Problem - Work through the material below and count the lines holding the word "entonces"; give that count and nothing more.

Recorded information -

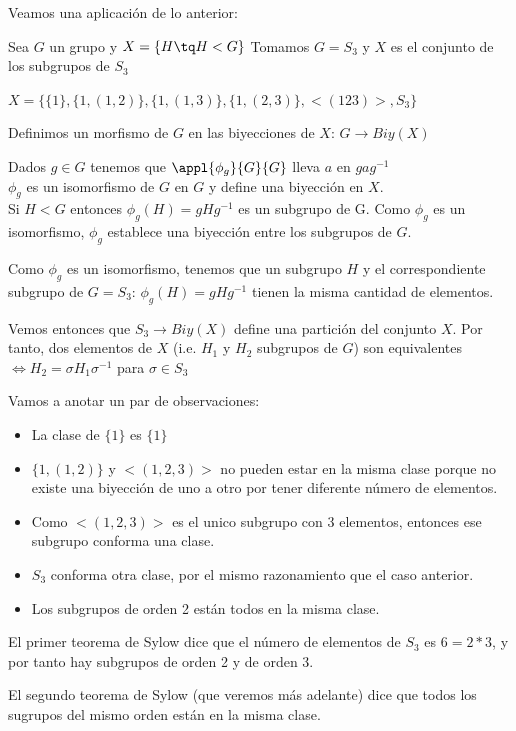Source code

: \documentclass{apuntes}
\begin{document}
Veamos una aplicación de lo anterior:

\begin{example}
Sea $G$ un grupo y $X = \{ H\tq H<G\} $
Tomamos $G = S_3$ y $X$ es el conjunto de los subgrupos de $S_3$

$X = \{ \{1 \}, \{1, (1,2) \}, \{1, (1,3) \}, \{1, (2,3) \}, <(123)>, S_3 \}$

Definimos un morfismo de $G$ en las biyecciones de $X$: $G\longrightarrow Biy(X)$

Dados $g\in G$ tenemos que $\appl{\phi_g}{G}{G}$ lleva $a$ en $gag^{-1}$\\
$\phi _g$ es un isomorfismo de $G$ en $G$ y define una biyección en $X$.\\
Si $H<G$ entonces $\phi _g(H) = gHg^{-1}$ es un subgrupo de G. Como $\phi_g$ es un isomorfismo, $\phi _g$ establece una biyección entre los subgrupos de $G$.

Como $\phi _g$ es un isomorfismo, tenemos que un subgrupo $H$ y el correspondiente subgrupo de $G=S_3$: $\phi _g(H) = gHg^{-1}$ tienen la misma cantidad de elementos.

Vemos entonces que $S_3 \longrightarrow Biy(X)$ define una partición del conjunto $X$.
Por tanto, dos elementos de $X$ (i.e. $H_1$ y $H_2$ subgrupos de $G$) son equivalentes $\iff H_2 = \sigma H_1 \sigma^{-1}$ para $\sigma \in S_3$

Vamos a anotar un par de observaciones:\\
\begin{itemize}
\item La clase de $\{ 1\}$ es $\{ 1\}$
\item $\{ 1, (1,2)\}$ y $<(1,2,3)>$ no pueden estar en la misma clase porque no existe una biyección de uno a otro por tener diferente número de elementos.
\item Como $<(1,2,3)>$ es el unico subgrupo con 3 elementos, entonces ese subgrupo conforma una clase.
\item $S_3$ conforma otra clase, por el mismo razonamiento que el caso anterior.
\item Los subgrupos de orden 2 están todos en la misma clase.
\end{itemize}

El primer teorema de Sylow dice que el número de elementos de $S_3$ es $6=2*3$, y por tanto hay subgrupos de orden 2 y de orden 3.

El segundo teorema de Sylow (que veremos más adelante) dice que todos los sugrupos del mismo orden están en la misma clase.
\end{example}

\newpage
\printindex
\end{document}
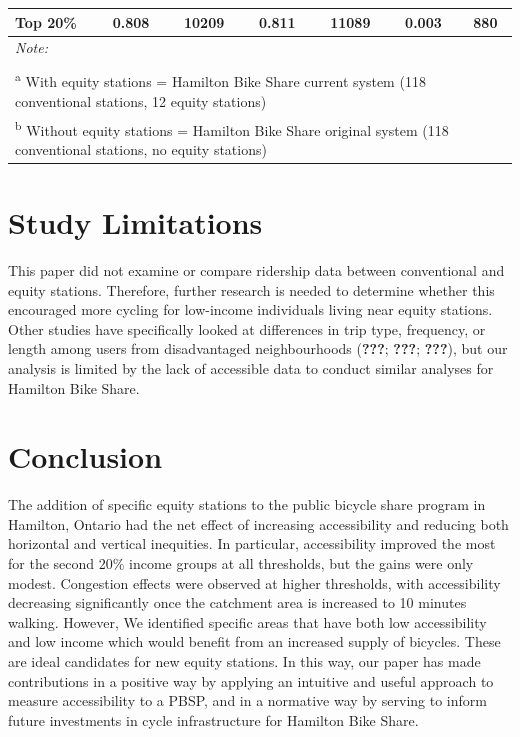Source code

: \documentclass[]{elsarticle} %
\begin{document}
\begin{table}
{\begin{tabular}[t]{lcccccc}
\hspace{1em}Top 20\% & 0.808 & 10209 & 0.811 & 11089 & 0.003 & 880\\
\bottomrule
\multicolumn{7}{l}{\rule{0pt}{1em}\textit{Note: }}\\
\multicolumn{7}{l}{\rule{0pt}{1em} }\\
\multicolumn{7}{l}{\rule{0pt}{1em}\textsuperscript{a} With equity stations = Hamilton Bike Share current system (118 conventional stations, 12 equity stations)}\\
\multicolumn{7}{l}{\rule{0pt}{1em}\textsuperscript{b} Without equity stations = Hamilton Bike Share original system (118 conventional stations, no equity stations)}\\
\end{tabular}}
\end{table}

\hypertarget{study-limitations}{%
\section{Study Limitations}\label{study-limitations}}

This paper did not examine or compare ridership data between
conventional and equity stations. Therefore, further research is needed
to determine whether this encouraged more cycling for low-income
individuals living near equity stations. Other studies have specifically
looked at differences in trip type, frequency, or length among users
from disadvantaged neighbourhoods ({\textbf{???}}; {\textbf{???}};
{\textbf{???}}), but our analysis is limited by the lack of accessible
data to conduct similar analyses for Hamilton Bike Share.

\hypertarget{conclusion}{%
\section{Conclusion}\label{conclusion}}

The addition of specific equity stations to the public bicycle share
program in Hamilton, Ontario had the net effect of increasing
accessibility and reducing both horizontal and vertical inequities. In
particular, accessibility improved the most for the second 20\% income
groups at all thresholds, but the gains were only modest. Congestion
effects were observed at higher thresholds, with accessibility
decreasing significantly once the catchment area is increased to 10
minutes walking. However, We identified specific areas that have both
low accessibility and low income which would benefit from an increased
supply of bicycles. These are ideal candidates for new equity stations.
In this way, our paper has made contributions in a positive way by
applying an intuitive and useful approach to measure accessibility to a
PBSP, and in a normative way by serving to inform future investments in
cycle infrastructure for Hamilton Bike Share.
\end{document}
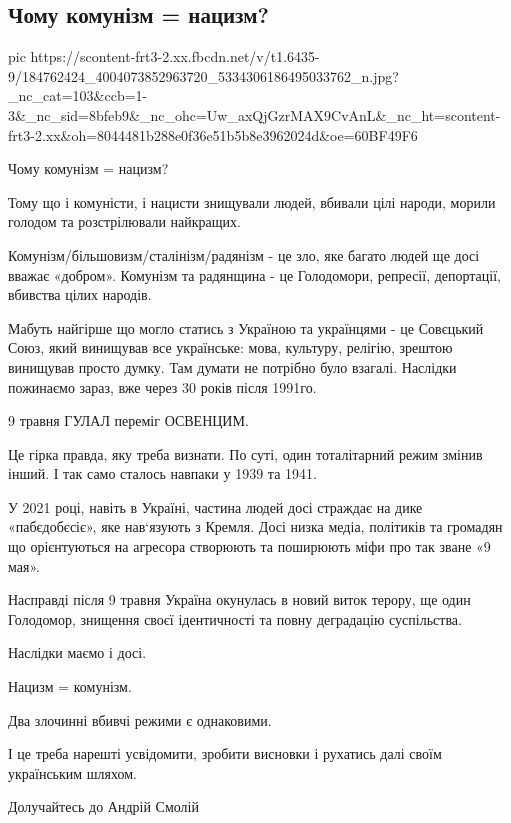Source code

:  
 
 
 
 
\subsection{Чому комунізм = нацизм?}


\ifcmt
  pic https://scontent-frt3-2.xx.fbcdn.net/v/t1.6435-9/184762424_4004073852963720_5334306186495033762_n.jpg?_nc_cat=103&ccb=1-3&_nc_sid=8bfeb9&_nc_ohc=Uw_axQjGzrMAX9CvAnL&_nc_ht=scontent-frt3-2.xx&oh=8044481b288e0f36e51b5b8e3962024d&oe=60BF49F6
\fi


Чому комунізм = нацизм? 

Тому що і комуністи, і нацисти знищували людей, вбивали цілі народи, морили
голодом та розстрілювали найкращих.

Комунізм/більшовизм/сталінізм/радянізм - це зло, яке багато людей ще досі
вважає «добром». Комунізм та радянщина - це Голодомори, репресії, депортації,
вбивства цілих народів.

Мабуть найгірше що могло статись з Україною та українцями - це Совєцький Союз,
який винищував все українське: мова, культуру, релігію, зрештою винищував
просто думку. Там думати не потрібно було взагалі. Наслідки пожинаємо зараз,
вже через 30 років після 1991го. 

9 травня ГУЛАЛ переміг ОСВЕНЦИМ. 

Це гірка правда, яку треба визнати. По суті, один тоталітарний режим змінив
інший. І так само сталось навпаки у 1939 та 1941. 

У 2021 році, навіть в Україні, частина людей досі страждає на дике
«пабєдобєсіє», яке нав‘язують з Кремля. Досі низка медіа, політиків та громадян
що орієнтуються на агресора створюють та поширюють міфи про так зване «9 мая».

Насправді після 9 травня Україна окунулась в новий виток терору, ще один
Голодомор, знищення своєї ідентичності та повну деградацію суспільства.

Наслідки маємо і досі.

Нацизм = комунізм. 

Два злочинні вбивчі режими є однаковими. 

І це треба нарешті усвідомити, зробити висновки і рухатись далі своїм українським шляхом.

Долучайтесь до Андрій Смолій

==

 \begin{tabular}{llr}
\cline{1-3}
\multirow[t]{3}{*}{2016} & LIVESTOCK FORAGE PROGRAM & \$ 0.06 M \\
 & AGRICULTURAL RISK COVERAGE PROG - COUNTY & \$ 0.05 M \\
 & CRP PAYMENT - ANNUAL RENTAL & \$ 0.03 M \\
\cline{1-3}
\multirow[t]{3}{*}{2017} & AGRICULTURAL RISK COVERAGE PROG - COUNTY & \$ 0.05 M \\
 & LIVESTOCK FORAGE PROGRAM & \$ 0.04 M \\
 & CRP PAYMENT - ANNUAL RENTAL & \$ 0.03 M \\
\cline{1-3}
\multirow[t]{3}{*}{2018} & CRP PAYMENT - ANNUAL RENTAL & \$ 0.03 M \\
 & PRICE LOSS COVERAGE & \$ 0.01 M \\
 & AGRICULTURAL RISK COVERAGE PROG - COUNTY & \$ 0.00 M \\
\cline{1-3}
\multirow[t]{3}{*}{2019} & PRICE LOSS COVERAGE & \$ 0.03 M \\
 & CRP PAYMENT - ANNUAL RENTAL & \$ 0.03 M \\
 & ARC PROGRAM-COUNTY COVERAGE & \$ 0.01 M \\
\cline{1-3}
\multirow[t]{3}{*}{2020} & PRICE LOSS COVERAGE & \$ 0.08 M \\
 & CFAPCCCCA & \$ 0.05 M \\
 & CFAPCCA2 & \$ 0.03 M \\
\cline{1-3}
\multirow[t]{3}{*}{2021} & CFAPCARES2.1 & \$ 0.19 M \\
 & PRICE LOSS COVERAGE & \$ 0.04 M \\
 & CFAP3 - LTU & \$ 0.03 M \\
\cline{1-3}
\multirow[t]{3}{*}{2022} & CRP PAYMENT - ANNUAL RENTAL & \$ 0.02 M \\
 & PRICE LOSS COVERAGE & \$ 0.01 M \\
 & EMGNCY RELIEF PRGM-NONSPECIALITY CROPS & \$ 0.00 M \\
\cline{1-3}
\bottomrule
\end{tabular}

---

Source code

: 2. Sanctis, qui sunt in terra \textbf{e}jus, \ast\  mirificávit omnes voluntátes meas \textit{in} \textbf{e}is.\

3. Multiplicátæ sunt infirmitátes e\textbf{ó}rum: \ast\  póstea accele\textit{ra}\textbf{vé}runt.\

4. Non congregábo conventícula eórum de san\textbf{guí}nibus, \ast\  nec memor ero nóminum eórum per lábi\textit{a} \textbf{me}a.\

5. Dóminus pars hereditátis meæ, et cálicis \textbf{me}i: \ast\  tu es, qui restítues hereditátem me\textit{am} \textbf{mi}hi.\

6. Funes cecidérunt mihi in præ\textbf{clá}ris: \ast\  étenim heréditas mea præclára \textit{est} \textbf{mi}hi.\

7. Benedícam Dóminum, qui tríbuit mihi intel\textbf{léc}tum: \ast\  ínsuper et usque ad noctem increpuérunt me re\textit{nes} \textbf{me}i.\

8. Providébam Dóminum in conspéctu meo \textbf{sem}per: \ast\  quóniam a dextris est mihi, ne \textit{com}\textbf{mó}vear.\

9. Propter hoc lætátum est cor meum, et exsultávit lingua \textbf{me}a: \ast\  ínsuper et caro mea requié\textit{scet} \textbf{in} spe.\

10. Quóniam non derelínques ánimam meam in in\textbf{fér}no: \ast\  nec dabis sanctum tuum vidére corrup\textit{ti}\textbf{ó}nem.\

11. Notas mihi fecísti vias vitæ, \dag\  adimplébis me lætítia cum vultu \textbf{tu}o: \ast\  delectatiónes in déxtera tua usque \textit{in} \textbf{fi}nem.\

Result - 3